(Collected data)
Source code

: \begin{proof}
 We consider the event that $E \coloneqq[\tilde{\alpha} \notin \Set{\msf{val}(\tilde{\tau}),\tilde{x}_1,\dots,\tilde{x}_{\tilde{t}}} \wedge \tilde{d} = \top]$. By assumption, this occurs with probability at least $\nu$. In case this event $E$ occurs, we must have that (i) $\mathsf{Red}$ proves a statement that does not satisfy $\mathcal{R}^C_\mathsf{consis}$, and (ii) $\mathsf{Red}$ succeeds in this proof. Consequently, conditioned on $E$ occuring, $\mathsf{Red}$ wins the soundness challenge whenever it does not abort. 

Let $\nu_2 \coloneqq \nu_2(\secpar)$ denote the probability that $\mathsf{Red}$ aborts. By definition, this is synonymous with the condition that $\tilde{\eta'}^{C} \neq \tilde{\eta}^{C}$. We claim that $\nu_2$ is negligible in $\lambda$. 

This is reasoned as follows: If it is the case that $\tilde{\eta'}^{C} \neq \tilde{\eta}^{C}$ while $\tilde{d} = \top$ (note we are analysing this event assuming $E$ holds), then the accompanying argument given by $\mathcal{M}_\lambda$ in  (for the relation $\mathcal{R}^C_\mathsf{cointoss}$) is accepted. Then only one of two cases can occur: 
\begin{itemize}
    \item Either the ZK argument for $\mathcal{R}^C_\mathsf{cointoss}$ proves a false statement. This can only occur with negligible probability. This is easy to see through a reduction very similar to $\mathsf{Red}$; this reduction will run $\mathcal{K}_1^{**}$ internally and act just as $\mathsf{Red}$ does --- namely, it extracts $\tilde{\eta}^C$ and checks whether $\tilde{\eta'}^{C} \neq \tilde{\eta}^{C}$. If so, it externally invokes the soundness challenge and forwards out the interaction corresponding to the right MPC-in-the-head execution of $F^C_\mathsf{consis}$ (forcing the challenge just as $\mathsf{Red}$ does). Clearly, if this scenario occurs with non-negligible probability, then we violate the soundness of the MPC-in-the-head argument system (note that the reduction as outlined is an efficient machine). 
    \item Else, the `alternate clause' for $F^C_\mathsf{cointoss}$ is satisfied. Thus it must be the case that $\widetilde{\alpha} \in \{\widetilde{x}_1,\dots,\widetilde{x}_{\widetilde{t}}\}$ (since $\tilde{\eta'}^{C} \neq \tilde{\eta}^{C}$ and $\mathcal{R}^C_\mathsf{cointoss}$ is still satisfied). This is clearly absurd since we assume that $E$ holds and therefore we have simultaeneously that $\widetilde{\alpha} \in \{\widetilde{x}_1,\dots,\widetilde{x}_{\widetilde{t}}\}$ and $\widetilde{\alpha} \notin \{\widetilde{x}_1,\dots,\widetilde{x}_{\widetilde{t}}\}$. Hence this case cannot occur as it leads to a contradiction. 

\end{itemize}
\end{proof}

### Aim of the task
Above are the records; please copy exactly their first line and each line after it through the line containing "We consider the", and no line after that.

### Answer space
Source code

: \begin{proof}
 We consider the event that $E \coloneqq[\tilde{\alpha} \notin \Set{\msf{val}(\tilde{\tau}),\tilde{x}_1,\dots,\tilde{x}_{\tilde{t}}} \wedge \tilde{d} = \top]$. By assumption, this occurs with probability at least $\nu$. In case this event $E$ occurs, we must have that (i) $\mathsf{Red}$ proves a statement that does not satisfy $\mathcal{R}^C_\mathsf{consis}$, and (ii) $\mathsf{Red}$ succeeds in this proof. Consequently, conditioned on $E$ occuring, $\mathsf{Red}$ wins the soundness challenge whenever it does not abort. 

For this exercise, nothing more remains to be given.